*** INFORMATION PROVIDED Section Begins ***

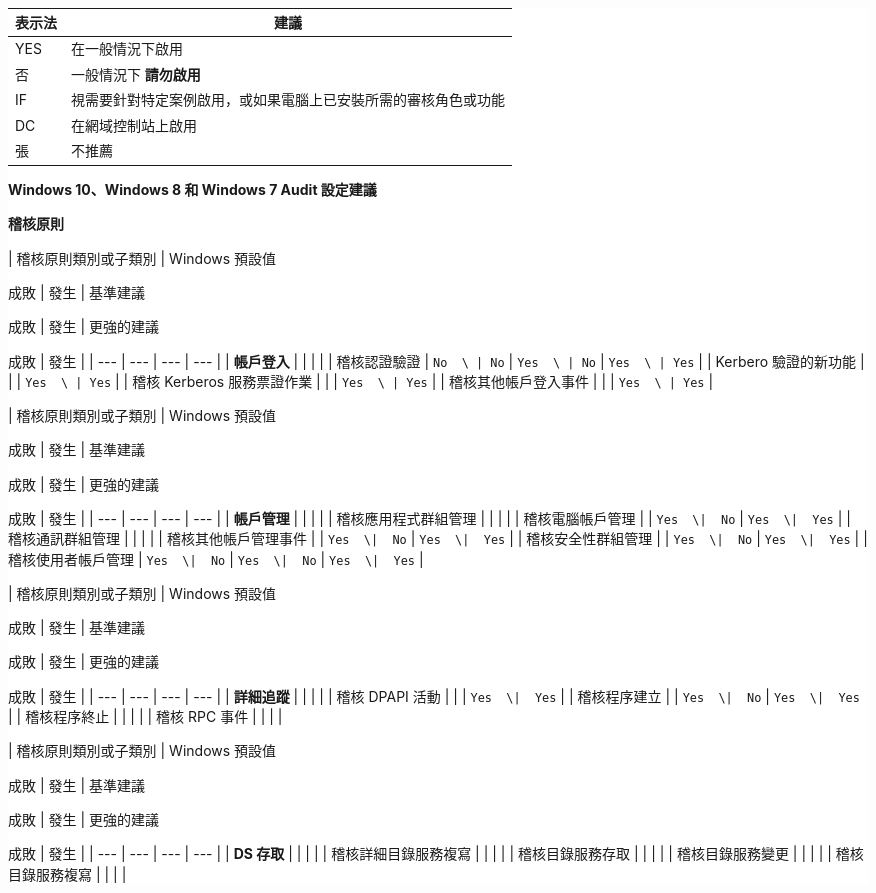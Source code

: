 | **表示法** | **建議** |
| --- | --- |
| YES | 在一般情況下啟用 |
| 否 | 一般情況下 **請勿啟用** |
| IF | 視需要針對特定案例啟用，或如果電腦上已安裝所需的審核角色或功能 |
| DC | 在網域控制站上啟用 |
| 張 | 不推薦 |

**Windows 10、Windows 8 和 Windows 7 Audit 設定建議**

**稽核原則**

| 稽核原則類別或子類別 | Windows 預設值<p>成敗 | 發生 | 基準建議<p>成敗 | 發生 | 更強的建議<p>成敗 | 發生 |
| --- | --- | --- | --- |
| **帳戶登入** |  |  |  |
| 稽核認證驗證 | `No  \ | No` | `Yes  \ | No` | `Yes  \ | Yes` |
| Kerbero 驗證的新功能 |  |  | `Yes  \ | Yes` |
| 稽核 Kerberos 服務票證作業 |  |  | `Yes  \ | Yes` |
| 稽核其他帳戶登入事件 |  |  | `Yes  \ | Yes` |

| 稽核原則類別或子類別 | Windows 預設值<p>成敗 | 發生 | 基準建議<p>成敗 | 發生 | 更強的建議<p>成敗 | 發生 |
| --- | --- | --- | --- |
| **帳戶管理** |  |  |  |
| 稽核應用程式群組管理 |  |  |  |
| 稽核電腦帳戶管理 |  | `Yes  \|  No` | `Yes  \|  Yes` |
| 稽核通訊群組管理 |  |  |  |
| 稽核其他帳戶管理事件 |  | `Yes  \|  No` | `Yes  \|  Yes` |
| 稽核安全性群組管理 |  | `Yes  \|  No` | `Yes  \|  Yes` |
| 稽核使用者帳戶管理 | `Yes  \|  No` | `Yes  \|  No` | `Yes  \|  Yes` |

| 稽核原則類別或子類別 | Windows 預設值<p>成敗 | 發生 | 基準建議<p>成敗 | 發生 | 更強的建議<p>成敗 | 發生 |
| --- | --- | --- | --- |
| **詳細追蹤** |  |  |  |
| 稽核 DPAPI 活動 |  |  | `Yes  \|  Yes` |
| 稽核程序建立 |  | `Yes  \|  No` | `Yes  \|  Yes` |
| 稽核程序終止 |  |  |  |
| 稽核 RPC 事件 |  |  |  |

| 稽核原則類別或子類別 | Windows 預設值<p>成敗 | 發生 | 基準建議<p>成敗 | 發生 | 更強的建議<p>成敗 | 發生 |
| --- | --- | --- | --- |
| **DS 存取** |  |  |  |
| 稽核詳細目錄服務複寫 |  |  |  |
| 稽核目錄服務存取 |  |  |  |
| 稽核目錄服務變更 |  |  |  |
| 稽核目錄服務複寫 |  |  |  |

*** INFORMATION PROVIDED Section Ends ***

Copy the listing over exactly, skipping the pictures it holds.

Source code

: | **表示法** | **建議** |
| --- | --- |
| YES | 在一般情況下啟用 |
| 否 | 一般情況下 **請勿啟用** |
| IF | 視需要針對特定案例啟用，或如果電腦上已安裝所需的審核角色或功能 |
| DC | 在網域控制站上啟用 |
| 張 | 不推薦 |

**Windows 10、Windows 8 和 Windows 7 Audit 設定建議**

**稽核原則**

| 稽核原則類別或子類別 | Windows 預設值<p>成敗 | 發生 | 基準建議<p>成敗 | 發生 | 更強的建議<p>成敗 | 發生 |
| --- | --- | --- | --- |
| **帳戶登入** |  |  |  |
| 稽核認證驗證 | `No  \ | No` | `Yes  \ | No` | `Yes  \ | Yes` |
| Kerbero 驗證的新功能 |  |  | `Yes  \ | Yes` |
| 稽核 Kerberos 服務票證作業 |  |  | `Yes  \ | Yes` |
| 稽核其他帳戶登入事件 |  |  | `Yes  \ | Yes` |

| 稽核原則類別或子類別 | Windows 預設值<p>成敗 | 發生 | 基準建議<p>成敗 | 發生 | 更強的建議<p>成敗 | 發生 |
| --- | --- | --- | --- |
| **帳戶管理** |  |  |  |
| 稽核應用程式群組管理 |  |  |  |
| 稽核電腦帳戶管理 |  | `Yes  \|  No` | `Yes  \|  Yes` |
| 稽核通訊群組管理 |  |  |  |
| 稽核其他帳戶管理事件 |  | `Yes  \|  No` | `Yes  \|  Yes` |
| 稽核安全性群組管理 |  | `Yes  \|  No` | `Yes  \|  Yes` |
| 稽核使用者帳戶管理 | `Yes  \|  No` | `Yes  \|  No` | `Yes  \|  Yes` |

| 稽核原則類別或子類別 | Windows 預設值<p>成敗 | 發生 | 基準建議<p>成敗 | 發生 | 更強的建議<p>成敗 | 發生 |
| --- | --- | --- | --- |
| **詳細追蹤** |  |  |  |
| 稽核 DPAPI 活動 |  |  | `Yes  \|  Yes` |
| 稽核程序建立 |  | `Yes  \|  No` | `Yes  \|  Yes` |
| 稽核程序終止 |  |  |  |
| 稽核 RPC 事件 |  |  |  |

| 稽核原則類別或子類別 | Windows 預設值<p>成敗 | 發生 | 基準建議<p>成敗 | 發生 | 更強的建議<p>成敗 | 發生 |
| --- | --- | --- | --- |
| **DS 存取** |  |  |  |
| 稽核詳細目錄服務複寫 |  |  |  |
| 稽核目錄服務存取 |  |  |  |
| 稽核目錄服務變更 |  |  |  |
| 稽核目錄服務複寫 |  |  |  |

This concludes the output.